Is the house your personal residence or is it rental property or property held for investment?
What have you done for income tax reporting in the past? Where did you deduct the real estate taxes, Schedule A or Schedule E?
What is the nature of the "repairs", and when are they being done?
What are the terms of the "land lease sale"?
This is a personal homeowner's house. We downsized to a garden home in 2009. We made repairs and upgrades where necessary as required by house inspector. We could not find a buyer who could get a loan, and we changed the terms to a land lease sale. We financed the house, title will remain in our name for five years or until the purchaser completes the loan payment or contract. This was not done by us in the past. This is our first venture. Expenses are painting, plumbing, carpentry and labor to correct these deficiencies. The house was vacant for seven months 2009, and we had to keep the utilities on the house these seven months. The terms of the land lease sale were a down payment of $15,000.00 with $900.00 for 20 years to satisfy the loan.
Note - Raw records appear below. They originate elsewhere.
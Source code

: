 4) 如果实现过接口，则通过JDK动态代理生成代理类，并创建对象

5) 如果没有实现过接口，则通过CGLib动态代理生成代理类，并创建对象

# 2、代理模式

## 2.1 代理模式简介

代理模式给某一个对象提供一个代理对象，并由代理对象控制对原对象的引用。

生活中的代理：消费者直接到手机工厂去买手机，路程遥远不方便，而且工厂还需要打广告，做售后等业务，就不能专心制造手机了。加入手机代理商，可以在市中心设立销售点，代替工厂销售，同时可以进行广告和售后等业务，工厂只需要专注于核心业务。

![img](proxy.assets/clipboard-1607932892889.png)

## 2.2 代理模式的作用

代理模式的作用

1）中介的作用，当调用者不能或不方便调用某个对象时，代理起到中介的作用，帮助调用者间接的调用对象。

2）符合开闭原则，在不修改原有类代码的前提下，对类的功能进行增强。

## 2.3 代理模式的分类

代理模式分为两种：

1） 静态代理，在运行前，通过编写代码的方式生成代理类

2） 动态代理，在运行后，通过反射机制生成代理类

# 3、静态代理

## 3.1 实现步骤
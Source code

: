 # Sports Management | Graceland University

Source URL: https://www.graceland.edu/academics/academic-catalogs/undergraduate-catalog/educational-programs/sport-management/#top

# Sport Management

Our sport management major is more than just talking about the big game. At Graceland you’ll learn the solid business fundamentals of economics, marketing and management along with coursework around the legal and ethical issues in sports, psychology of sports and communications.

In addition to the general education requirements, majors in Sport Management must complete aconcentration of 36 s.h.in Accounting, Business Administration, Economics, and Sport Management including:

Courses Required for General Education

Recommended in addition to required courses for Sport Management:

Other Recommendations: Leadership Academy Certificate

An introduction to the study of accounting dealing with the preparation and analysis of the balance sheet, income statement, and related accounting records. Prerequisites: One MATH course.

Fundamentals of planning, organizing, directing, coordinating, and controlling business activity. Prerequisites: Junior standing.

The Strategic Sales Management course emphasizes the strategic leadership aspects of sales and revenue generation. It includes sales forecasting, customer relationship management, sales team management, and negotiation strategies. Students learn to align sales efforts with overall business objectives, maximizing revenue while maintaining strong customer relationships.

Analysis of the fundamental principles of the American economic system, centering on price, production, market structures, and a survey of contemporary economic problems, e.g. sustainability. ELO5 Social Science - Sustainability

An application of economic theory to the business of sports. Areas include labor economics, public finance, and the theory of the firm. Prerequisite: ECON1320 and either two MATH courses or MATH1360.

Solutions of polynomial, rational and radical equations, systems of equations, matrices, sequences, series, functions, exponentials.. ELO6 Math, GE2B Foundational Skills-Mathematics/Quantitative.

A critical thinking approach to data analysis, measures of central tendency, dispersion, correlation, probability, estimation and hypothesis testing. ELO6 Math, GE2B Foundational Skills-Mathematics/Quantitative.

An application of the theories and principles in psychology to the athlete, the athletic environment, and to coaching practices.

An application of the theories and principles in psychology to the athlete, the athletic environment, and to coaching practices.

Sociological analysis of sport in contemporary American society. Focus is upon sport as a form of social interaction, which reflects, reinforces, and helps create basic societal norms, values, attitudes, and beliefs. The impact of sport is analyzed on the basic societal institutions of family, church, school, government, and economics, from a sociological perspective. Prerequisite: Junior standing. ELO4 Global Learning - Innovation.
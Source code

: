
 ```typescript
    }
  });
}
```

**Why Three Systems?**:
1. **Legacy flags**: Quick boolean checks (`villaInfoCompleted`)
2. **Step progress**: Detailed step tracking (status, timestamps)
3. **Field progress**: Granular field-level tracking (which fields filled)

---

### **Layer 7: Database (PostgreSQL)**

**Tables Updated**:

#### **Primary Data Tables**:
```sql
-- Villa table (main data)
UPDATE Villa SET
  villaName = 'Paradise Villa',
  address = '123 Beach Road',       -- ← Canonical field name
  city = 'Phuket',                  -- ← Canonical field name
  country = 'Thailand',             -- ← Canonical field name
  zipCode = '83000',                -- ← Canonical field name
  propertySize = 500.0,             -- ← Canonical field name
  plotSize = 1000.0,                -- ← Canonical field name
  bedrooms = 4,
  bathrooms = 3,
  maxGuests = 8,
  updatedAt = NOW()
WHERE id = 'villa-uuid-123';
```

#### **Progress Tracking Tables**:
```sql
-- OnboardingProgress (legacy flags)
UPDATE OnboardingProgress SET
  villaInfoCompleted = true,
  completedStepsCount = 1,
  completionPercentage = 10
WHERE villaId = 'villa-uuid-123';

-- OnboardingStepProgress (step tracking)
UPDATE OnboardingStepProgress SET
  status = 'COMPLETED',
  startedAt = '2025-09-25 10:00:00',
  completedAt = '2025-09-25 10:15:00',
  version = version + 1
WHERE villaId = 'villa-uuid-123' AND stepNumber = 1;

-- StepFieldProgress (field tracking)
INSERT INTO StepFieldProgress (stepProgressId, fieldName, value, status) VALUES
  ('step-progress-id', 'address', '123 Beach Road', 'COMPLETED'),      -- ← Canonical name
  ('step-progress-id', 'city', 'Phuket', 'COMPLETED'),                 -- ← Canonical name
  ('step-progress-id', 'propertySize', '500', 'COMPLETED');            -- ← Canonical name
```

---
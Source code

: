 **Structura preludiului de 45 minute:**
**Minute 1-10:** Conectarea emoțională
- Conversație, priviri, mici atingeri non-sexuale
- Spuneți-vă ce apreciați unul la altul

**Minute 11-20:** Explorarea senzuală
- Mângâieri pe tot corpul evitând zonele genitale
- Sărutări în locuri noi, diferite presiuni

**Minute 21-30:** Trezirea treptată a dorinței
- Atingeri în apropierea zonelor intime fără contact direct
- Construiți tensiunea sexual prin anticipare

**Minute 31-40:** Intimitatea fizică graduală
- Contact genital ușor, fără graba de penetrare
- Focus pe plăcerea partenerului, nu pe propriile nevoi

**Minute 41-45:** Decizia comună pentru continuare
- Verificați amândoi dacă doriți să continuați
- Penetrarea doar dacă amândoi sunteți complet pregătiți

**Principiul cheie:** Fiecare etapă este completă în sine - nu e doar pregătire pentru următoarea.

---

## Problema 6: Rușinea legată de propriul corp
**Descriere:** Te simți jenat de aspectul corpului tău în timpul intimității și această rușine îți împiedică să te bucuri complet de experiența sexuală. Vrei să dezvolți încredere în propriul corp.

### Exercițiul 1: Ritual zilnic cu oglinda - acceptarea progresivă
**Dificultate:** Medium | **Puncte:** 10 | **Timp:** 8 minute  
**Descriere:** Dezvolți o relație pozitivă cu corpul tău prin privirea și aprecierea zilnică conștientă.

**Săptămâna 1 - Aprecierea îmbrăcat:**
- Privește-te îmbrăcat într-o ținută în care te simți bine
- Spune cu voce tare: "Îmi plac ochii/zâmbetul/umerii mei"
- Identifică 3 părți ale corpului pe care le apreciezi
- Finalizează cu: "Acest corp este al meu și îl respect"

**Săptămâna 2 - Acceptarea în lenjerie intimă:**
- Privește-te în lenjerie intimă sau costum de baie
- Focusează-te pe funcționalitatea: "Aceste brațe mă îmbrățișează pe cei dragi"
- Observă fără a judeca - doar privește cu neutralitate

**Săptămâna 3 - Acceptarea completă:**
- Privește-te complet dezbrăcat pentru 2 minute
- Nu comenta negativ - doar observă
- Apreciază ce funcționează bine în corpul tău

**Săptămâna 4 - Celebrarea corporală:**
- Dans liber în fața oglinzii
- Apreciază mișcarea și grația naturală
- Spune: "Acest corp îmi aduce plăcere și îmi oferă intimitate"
As a "sale" of a personal (principal) residence, there is no deduction for these expenditures. The repairs, painting etc., would either be "fixing-up expenses" (done within 90 days leading up to the "sale" & paid before 30 days after the sale) or improvements or in the case of utilities personal expenses. The former being either subtracted from the selling price as selling expenses or added to the cost basis of the property. Since it appears that the sale wouldn't be taxed as it was the sale of a personal residence & would fall under the exemption amount, any adjustment would make no difference.
Expenses that you incur to physically prepare your home for sale. Fixing-up expenses include repairs and decorating that make the home more saleable but do not include improvements, such as room additions or major remodeling. You subtract fixing-up expenses from the amount you realize from the sale. With the new exclusion for most gains from home sales, fixing-up expenses are not usually as important as they were under the old rules."
Our property did not sell in 2009, however it did sell to a party if we agreed to land lease sale and finance the contract, or loan on the property with new buyer. The lease sale contract was completed in February by our attorney, Bone Reality, and the new buyer. The question is, can we take the expenses that occurred in 2009 as we made improvements to make the house sellable? The house did not sell until 2010; we cut the price and agreed to a down payment of $15,000. Approximately $8,000.00 went to the realtor agent fee, plus the attorney fee for preparing the legal documents covering final settlement. This included the seller incurring the expense to be responsible for accomplishing the repairs, as well as payment for the repairs completed in 2009, but the house actually sold in Feb. 2010. Also, we as sellers received 20-year mortgage on balance to be paid monthly. 2009 is the year in question for tax credit.
The only "deduction" comes as a reduction of the capital gain in the year of sale. See previous answer re additions to cost basis of the property or fixing up expenses as selling expenses, along with the realtor agent fee & attorney fees; None of this makes any difference if there is no capital gain that is taxable. There is no deduction for 2009 for anything except possibly any real estate taxes you paid in 2009, as they would have been anyway.